Copy exactly the lines of the material below that run from the one containing "가이드 챗봇 샘플(사용자입력_타입)" through the one containing "타입은 특정한 패턴을". Copy no other lines.
[RECORDS — start]
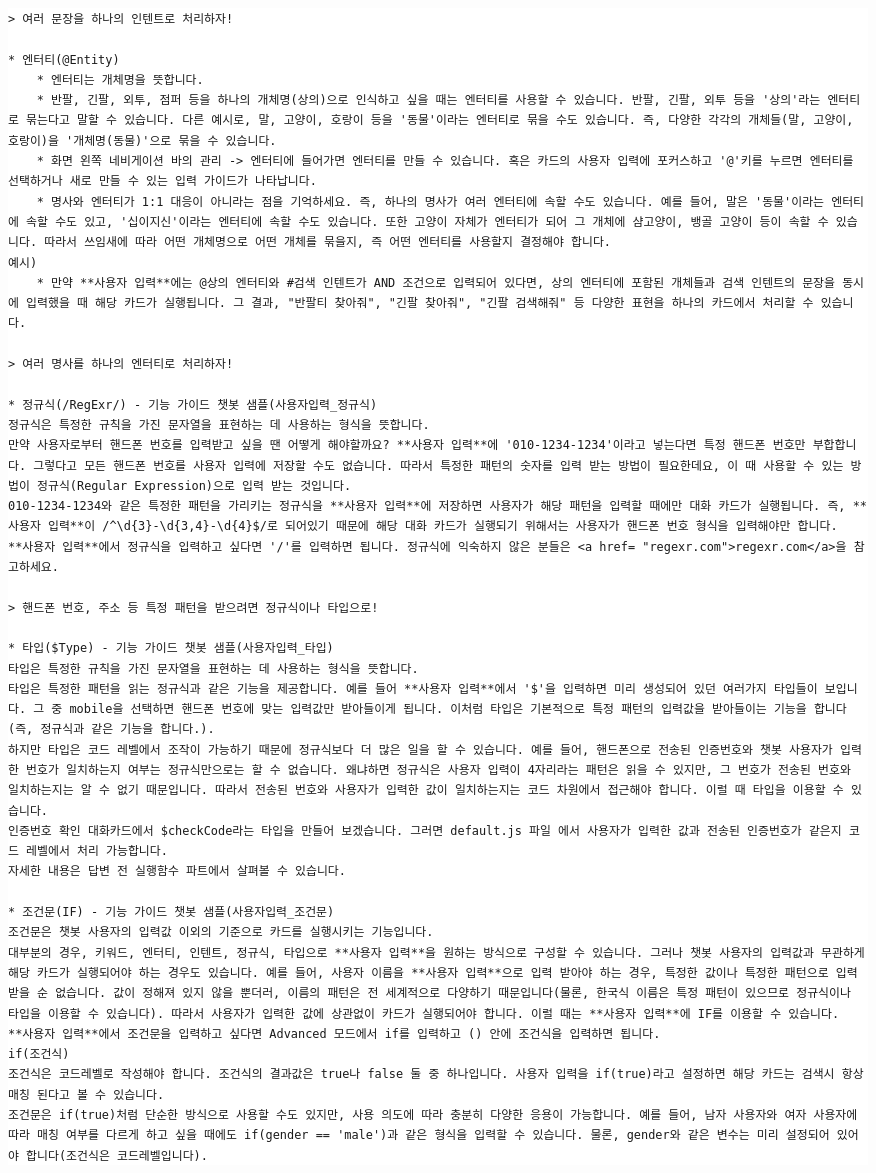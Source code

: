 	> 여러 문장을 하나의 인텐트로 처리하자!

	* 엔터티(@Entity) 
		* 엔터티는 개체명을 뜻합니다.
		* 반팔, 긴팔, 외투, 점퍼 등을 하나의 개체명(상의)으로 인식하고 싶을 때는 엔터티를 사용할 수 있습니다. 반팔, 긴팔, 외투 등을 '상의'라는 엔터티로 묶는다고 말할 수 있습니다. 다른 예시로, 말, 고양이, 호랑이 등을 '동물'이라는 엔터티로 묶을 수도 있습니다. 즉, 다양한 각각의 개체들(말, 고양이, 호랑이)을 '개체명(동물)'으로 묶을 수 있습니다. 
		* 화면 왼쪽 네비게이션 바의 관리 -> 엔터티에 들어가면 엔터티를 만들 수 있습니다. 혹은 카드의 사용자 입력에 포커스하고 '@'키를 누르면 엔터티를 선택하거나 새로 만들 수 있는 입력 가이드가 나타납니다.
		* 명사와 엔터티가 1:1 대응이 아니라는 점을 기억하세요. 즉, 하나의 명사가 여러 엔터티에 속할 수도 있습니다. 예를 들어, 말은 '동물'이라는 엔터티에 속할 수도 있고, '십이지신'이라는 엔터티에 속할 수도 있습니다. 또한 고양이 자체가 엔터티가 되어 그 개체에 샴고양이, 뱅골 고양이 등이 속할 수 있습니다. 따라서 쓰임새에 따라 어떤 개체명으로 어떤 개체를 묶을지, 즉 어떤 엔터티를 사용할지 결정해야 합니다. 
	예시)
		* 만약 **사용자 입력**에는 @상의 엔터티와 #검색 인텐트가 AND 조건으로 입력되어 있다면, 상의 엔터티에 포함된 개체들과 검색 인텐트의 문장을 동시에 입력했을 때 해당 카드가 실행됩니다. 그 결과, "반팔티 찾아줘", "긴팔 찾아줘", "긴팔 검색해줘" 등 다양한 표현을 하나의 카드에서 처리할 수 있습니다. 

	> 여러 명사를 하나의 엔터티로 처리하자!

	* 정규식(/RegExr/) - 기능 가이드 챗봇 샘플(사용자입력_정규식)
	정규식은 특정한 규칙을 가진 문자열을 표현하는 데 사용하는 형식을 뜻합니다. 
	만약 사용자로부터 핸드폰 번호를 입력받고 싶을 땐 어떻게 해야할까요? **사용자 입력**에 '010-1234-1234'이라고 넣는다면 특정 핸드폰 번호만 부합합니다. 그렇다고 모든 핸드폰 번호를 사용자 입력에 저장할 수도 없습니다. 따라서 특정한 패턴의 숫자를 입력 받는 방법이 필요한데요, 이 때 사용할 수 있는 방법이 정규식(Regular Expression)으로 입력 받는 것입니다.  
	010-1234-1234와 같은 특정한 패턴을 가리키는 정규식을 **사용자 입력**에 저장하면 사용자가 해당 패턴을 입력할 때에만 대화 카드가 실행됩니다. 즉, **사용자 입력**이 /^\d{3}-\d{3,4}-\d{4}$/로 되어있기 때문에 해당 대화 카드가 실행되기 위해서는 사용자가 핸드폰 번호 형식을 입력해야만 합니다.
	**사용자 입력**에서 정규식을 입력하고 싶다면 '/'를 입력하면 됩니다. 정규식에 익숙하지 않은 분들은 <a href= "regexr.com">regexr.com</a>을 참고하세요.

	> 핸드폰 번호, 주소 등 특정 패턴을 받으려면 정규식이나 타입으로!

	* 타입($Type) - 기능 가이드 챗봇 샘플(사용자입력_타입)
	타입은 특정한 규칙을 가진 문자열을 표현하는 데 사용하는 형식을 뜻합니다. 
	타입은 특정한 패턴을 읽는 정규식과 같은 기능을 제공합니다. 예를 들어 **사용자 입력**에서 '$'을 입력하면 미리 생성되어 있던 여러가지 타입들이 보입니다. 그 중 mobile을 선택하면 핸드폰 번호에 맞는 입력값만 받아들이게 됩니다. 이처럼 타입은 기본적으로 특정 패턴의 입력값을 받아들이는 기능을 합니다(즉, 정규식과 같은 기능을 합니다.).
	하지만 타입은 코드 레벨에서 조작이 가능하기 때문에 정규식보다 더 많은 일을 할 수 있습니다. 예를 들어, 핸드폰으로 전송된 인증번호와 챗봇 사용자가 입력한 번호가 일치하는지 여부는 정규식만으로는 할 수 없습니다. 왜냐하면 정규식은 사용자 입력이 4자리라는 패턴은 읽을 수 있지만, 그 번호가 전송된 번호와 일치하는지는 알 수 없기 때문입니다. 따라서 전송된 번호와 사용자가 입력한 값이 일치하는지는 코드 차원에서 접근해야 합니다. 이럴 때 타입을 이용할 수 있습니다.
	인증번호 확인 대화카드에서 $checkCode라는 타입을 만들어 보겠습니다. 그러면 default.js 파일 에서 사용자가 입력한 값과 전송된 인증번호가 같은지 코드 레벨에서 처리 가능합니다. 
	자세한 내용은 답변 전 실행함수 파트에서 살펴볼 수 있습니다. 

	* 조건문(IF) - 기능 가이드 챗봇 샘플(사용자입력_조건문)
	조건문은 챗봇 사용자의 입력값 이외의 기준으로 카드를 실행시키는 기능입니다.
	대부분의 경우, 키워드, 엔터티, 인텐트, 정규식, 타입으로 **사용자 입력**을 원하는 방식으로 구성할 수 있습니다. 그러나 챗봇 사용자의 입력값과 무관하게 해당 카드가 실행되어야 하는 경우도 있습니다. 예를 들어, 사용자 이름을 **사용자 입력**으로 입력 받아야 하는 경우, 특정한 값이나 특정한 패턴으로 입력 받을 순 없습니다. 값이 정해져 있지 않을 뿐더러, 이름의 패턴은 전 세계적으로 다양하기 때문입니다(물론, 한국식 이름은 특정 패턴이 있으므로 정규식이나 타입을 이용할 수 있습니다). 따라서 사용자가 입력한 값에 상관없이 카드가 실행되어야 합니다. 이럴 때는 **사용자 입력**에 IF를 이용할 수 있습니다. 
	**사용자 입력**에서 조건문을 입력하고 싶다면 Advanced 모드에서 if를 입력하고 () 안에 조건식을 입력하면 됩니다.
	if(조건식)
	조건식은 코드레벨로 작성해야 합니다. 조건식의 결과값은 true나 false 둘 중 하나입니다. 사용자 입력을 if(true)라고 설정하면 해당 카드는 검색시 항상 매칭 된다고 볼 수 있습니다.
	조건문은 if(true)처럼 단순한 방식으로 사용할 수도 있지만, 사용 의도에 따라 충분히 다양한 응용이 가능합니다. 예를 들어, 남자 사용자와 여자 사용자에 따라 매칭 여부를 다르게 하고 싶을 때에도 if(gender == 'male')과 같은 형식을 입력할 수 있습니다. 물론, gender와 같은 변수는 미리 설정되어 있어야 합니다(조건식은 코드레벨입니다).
[RECORDS — finish]
# EXERCISE RESPONSE
	* 타입($Type) - 기능 가이드 챗봇 샘플(사용자입력_타입)
	타입은 특정한 규칙을 가진 문자열을 표현하는 데 사용하는 형식을 뜻합니다. 
	타입은 특정한 패턴을 읽는 정규식과 같은 기능을 제공합니다. 예를 들어 **사용자 입력**에서 '$'을 입력하면 미리 생성되어 있던 여러가지 타입들이 보입니다. 그 중 mobile을 선택하면 핸드폰 번호에 맞는 입력값만 받아들이게 됩니다. 이처럼 타입은 기본적으로 특정 패턴의 입력값을 받아들이는 기능을 합니다(즉, 정규식과 같은 기능을 합니다.).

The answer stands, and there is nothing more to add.